Last night’s dinner was a mixture of what do I have on hand and what sounds good. Corn bread, sweet buttery corn bread was tickling my taste buds. Little Chef said he wanted salsa, something, anything with salsa. So with those ingredients, plus 2 precooked chicken breasts and shredded cheddar cheese, I stared down my line-up. Hmm, what could I concoct in less than 30 minutes and delight everyone? I came up with Mexicali Corn Pudding.
Preheat oven to 400 degrees.
Spray a 8×8 glass pan with non-stick spray.
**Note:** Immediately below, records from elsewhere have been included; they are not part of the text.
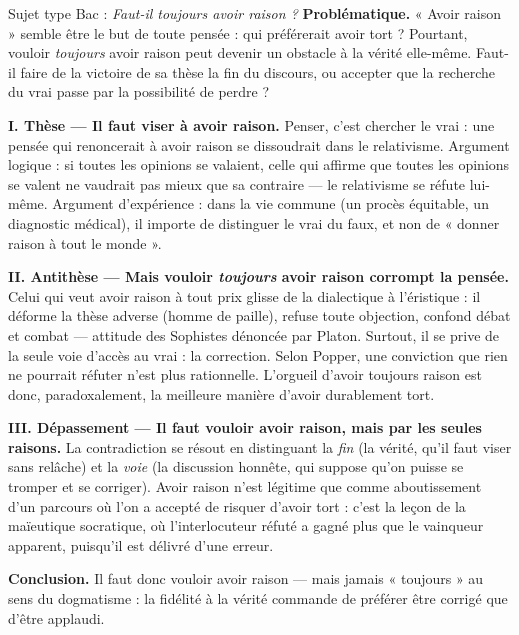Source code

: \documentclass[11pt]{article}
\begin{document}
\begin{exoresolu}
Sujet type Bac : \emph{Faut-il toujours avoir raison ?}
\tcblower
\textbf{Problématique.} « Avoir raison » semble être le but de toute pensée : qui préférerait avoir tort ? Pourtant, vouloir \emph{toujours} avoir raison peut devenir un obstacle à la vérité elle-même. Faut-il faire de la victoire de sa thèse la fin du discours, ou accepter que la recherche du vrai passe par la possibilité de perdre ?

\textbf{I. Thèse — Il faut viser à avoir raison.} Penser, c'est chercher le vrai : une pensée qui renoncerait à avoir raison se dissoudrait dans le relativisme. Argument logique : si toutes les opinions se valaient, celle qui affirme que toutes les opinions se valent ne vaudrait pas mieux que sa contraire — le relativisme se réfute lui-même. Argument d'expérience : dans la vie commune (un procès équitable, un diagnostic médical), il importe de distinguer le vrai du faux, et non de « donner raison à tout le monde ».

\textbf{II. Antithèse — Mais vouloir \emph{toujours} avoir raison corrompt la pensée.} Celui qui veut avoir raison à tout prix glisse de la dialectique à l'éristique : il déforme la thèse adverse (homme de paille), refuse toute objection, confond débat et combat — attitude des Sophistes dénoncée par Platon. Surtout, il se prive de la seule voie d'accès au vrai : la correction. Selon Popper, une conviction que rien ne pourrait réfuter n'est plus rationnelle. L'orgueil d'avoir toujours raison est donc, paradoxalement, la meilleure manière d'avoir durablement tort.

\textbf{III. Dépassement — Il faut vouloir avoir raison, mais par les seules raisons.} La contradiction se résout en distinguant la \emph{fin} (la vérité, qu'il faut viser sans relâche) et la \emph{voie} (la discussion honnête, qui suppose qu'on puisse se tromper et se corriger). Avoir raison n'est légitime que comme aboutissement d'un parcours où l'on a accepté de risquer d'avoir tort : c'est la leçon de la maïeutique socratique, où l'interlocuteur réfuté a gagné plus que le vainqueur apparent, puisqu'il est délivré d'une erreur.

\textbf{Conclusion.} Il faut donc vouloir avoir raison — mais jamais « toujours » au sens du dogmatisme : la fidélité à la vérité commande de préférer être corrigé que d'être applaudi.
\end{exoresolu}
\end{document}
Pour in 1 cup salsa of your choice
Cube 2 precooked chicken breasts (or whatever you have on hand); Sprinkle on top
Next mix up the corn muffin mix according to directions. Add in 1/2 cup shredded cheese.
Spoon the mixture on top of the salsa chicken layer.
Bake for 20 minutes. Top with additional shredded cheese and enjoy!
Looking for a photo of this concoction? Our littlest hovered around the oven for the last 5 minutes and insisted on “eat, eat” when I removed the tantalizing aroma dish. Needless to say, the dish was scooped up and served within mere minutes of exiting the oven. By the time I remembered to take a picture, all that was left was a scraped dry pan, 5 empty plates, and a few full bellies. My Little Chef, a budding foodie, patted him tummy and responded, “this is really tasty, more please”. That’s better than a photo in my book.